1° Faites une bonne oeuvre; écrivez à M. de Bernis, caporal au 85e, 3e bat., 3e comp. (C’est le petit-neveu du cardinal(1) du même nom). Vous lui direz que vous avez une lettre à lui remettre; je la joins à celle-ci. Vous serez bon pour lui. Il est découragé, vous le remonterez. Lisez ma lettre et cachetez-la.
2° J’estime que louer vaut mieux qu’acheter dans l’état de nos finances. Si nous ne devons pas être unis aux Polonais, je ne vois pas pourquoi nos maisons le seraient(2).
3° Les Syriens vont bien. Je leur ai donné à déjeuner ces jours-ci et je leur ai dit que, quoique je fusse bien aise de les voir prêtres, je les aiderais dans leurs diverses carrières. Frère Joseph(3) a été scandalisé. Je préfère, moi, qu’ils ne se donnent à Dieu qu’autant qu’ils le voudront.
4° J’ai fait inscrire votre frère ou du moins il y a quelques jours que j’ai donné des ordres ad hoc.
5° Le P. Gal[abert] est à Aix. Il vous arrivera le 3 déc[embre]; il passera le 2 sur les flots. Dieu veuille qu’il n’y trouve pas une révolution.

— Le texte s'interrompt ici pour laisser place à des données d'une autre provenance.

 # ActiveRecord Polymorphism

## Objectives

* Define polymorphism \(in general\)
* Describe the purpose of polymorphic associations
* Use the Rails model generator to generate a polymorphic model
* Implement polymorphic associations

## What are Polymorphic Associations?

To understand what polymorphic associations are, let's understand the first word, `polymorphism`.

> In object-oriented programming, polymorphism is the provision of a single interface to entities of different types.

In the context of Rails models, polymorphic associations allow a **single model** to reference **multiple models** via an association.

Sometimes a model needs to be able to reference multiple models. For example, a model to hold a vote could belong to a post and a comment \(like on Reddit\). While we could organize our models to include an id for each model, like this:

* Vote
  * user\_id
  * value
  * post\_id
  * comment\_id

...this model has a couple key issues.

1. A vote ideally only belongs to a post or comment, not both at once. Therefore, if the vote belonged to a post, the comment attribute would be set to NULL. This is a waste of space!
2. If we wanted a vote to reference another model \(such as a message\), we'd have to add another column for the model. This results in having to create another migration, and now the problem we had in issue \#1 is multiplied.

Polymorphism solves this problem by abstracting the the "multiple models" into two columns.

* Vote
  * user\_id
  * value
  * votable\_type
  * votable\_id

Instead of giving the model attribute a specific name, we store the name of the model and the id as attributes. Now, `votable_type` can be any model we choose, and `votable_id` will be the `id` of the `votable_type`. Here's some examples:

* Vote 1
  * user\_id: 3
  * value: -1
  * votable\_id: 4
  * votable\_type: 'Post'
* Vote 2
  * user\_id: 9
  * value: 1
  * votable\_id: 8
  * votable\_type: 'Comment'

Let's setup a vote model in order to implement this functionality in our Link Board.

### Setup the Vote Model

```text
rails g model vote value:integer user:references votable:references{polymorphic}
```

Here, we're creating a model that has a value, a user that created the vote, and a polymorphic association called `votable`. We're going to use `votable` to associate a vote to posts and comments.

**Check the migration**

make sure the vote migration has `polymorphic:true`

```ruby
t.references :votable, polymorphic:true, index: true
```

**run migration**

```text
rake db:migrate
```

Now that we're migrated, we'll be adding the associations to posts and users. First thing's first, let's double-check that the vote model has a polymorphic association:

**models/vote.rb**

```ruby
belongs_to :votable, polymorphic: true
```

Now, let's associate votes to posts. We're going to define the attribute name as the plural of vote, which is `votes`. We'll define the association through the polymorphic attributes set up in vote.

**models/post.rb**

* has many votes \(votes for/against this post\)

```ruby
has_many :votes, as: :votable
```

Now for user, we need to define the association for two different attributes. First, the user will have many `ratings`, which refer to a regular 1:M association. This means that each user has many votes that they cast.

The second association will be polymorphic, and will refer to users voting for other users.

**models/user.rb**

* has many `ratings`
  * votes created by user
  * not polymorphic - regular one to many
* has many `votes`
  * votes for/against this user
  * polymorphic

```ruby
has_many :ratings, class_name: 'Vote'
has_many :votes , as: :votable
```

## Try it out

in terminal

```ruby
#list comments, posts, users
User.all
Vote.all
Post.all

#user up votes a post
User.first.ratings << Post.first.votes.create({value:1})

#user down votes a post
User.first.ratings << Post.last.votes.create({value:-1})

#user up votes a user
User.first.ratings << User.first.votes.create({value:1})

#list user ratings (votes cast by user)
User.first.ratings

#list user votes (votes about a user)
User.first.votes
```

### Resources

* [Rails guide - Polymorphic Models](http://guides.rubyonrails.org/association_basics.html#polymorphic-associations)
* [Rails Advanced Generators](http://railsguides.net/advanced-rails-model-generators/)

6° Ici l’on prend feu pour le Courrier du Gard et pour l’Opinion du Midi; mais évidemment c’est l’Opinion qui l’emporte.
7° Rendez-moi le service de faire quelques pèlerinages à mon intention; j’ai visiblement besoin de connaître la volonté de Dieu.
Adieu, cher ami. Si le P. Hip[polyte] veut vous écrire, il le pourra sur les deux pages que je lui laisse blanches(4).